═══ Information shown

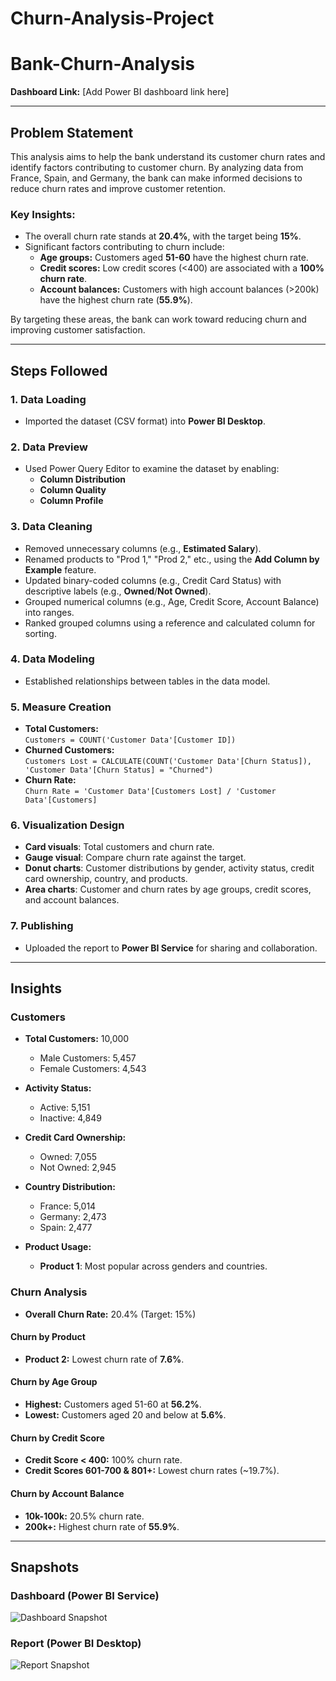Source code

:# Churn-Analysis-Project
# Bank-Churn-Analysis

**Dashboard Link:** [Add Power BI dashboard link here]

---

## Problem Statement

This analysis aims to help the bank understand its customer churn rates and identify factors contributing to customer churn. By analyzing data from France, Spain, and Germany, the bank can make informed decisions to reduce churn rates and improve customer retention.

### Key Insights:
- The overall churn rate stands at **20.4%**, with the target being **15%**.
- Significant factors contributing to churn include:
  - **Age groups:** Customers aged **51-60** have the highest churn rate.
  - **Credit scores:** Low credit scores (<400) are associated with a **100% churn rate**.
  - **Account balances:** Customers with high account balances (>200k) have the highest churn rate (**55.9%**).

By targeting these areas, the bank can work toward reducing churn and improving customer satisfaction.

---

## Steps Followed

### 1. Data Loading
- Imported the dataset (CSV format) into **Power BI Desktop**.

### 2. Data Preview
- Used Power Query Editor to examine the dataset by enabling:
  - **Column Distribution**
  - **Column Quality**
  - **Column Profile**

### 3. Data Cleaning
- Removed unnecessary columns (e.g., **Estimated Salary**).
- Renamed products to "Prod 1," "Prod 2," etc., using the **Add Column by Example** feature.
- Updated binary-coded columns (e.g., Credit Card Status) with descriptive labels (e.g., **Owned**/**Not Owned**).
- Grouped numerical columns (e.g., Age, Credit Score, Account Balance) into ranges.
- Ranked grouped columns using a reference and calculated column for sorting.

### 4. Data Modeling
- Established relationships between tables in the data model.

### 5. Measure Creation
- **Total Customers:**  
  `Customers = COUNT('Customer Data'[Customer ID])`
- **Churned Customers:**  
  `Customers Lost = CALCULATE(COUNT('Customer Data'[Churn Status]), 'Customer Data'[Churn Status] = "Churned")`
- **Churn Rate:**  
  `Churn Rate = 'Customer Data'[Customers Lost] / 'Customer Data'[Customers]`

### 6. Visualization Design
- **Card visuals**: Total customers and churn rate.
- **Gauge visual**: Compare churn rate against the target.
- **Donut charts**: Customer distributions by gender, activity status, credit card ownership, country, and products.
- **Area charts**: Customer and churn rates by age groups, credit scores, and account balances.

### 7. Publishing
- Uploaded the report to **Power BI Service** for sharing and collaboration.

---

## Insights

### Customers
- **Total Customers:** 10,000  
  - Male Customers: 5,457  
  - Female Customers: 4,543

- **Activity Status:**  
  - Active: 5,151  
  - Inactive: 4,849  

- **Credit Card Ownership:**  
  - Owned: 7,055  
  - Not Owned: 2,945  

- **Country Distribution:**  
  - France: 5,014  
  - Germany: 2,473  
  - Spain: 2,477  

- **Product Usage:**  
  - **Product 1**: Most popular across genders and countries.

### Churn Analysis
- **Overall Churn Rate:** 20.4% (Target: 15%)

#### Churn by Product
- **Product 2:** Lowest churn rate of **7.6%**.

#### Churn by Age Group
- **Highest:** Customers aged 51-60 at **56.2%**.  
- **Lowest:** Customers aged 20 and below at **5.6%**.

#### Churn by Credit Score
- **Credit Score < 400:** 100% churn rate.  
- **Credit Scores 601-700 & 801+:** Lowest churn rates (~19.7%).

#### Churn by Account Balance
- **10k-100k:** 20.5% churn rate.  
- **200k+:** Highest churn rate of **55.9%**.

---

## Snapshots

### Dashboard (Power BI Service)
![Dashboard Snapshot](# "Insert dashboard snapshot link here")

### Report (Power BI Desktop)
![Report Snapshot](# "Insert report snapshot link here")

══════

• [Problem description] Print exactly the lines from the first line of the records above through the line containing "- **Churn Rate:**", both included, and leave the pictures out.

• [Solution]
Source code

:# Churn-Analysis-Project
# Bank-Churn-Analysis

**Dashboard Link:** [Add Power BI dashboard link here]

---

## Problem Statement

This analysis aims to help the bank understand its customer churn rates and identify factors contributing to customer churn. By analyzing data from France, Spain, and Germany, the bank can make informed decisions to reduce churn rates and improve customer retention.

### Key Insights:
- The overall churn rate stands at **20.4%**, with the target being **15%**.
- Significant factors contributing to churn include:
  - **Age groups:** Customers aged **51-60** have the highest churn rate.
  - **Credit scores:** Low credit scores (<400) are associated with a **100% churn rate**.
  - **Account balances:** Customers with high account balances (>200k) have the highest churn rate (**55.9%**).

By targeting these areas, the bank can work toward reducing churn and improving customer satisfaction.

---

## Steps Followed

### 1. Data Loading
- Imported the dataset (CSV format) into **Power BI Desktop**.

### 2. Data Preview
- Used Power Query Editor to examine the dataset by enabling:
  - **Column Distribution**
  - **Column Quality**
  - **Column Profile**

### 3. Data Cleaning
- Removed unnecessary columns (e.g., **Estimated Salary**).
- Renamed products to "Prod 1," "Prod 2," etc., using the **Add Column by Example** feature.
- Updated binary-coded columns (e.g., Credit Card Status) with descriptive labels (e.g., **Owned**/**Not Owned**).
- Grouped numerical columns (e.g., Age, Credit Score, Account Balance) into ranges.
- Ranked grouped columns using a reference and calculated column for sorting.

### 4. Data Modeling
- Established relationships between tables in the data model.

### 5. Measure Creation
- **Total Customers:**  
  `Customers = COUNT('Customer Data'[Customer ID])`
- **Churned Customers:**  
  `Customers Lost = CALCULATE(COUNT('Customer Data'[Churn Status]), 'Customer Data'[Churn Status] = "Churned")`
- **Churn Rate:**  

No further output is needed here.